Since I couldn’t change the external portrayal of the face in the frame from a geeky invisible academic, I instead expanded deeper. Explored my own depth. Then tried, here and there, to express it. But the academic writing that was all the frozen picture allowed couldn’t express the glorious aliveness I’d felt inside.

So I barely talked, since after all, the girl in the frozen picture is drawn in transparent ink. She’s invisible.

. . .

It took facing my shame of the hidden recognition that this is “who I am” in a conversation with my brother to start unwinding this.

Seeing it for what it was.

A still frame snapshot from a moment in my life, holding a still-forming early understanding of my potential and place in the world.

It was a valid relating of what was perceived in that moment.

But it was meant to be a moving picture, not a frozen portrait.

Fear held it there.

It felt stable, secure, something to build around. Invisibility kept me distant, but it also kept me safe from a mean world, where catty girls would laugh at me behind their outstretched hands.

With social invisibility, I could be there, but not seen. So no one could laugh at me, or pity. A non entity.

But I could be smart. As smart as I want. I’d let my teachers see that side of me so their ”A’s” written on college papers told me I’m in the right place.

I built a whole life behind that picture, like Ariana in Dumbledore’s world, creating a secret passage behind her into the hidden room at Hogwarts while her face itself forever portrayed her girlhood identity.

When I tried to show something else, a different face, the world said no.

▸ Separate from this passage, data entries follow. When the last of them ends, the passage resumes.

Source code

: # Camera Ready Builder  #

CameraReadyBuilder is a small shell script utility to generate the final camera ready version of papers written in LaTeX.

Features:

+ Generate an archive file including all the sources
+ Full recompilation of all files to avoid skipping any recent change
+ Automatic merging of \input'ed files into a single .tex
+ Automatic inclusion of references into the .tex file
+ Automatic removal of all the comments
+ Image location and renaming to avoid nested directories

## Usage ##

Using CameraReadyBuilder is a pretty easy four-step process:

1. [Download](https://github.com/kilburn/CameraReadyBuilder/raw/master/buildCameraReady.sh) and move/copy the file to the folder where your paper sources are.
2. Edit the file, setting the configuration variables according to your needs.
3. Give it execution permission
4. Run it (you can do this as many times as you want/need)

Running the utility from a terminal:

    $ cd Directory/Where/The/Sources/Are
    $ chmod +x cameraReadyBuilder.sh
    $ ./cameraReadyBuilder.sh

That doesn’t match that picture. You don’t get to say, express that here. Go back into the frame. That’s where you belong.

It kept the world safe too, safe from the unknown. Stable pictures everywhere means a timid soul can navigate with confidence that the pictures around them stay the same. Life is predictable and therefore navigable by one who’s gripped in their own fear of the unknown.

But it’s boring.

Certainly the spiritual teacher, the transformation coach personas couldn’t fit into that picture. While my deeper soul knew this is what I was born to do, the picture lied. And it limited.

It silently and coldly fought back against efforts to expand beyond it, like chains forged from unseeing metal that can’t be reasoned with or begged to loosen.

I could spend another 40 years exploring that crayon drawing, examining every nuance, trying to understand what it says about who I must be.

Or I can recognize it for what it is. An immature portrayal. A childish scribble. A relic of a moment in my life, antique. Obsolete.

I can take it down from the front of me and learn (somehow) to live freely.


One night a couple weeks ago this little story-post flowed out of me. I wanted to share it here, because I’m guessing if I’ve been experiencing this for a long time, it may be in your world too.

This hidden internal picture has always been there, way in the background, where it’s hard to even notice it, but there’s a semi-awareness of it. It’s something I’ve been aware of but not enough to fully see it or choose beyond it. It’s also been shame-based, as if it’s the detailed reason behind the assumption that “I’m not good enough”. It’s the proof of that. It’s something to never share.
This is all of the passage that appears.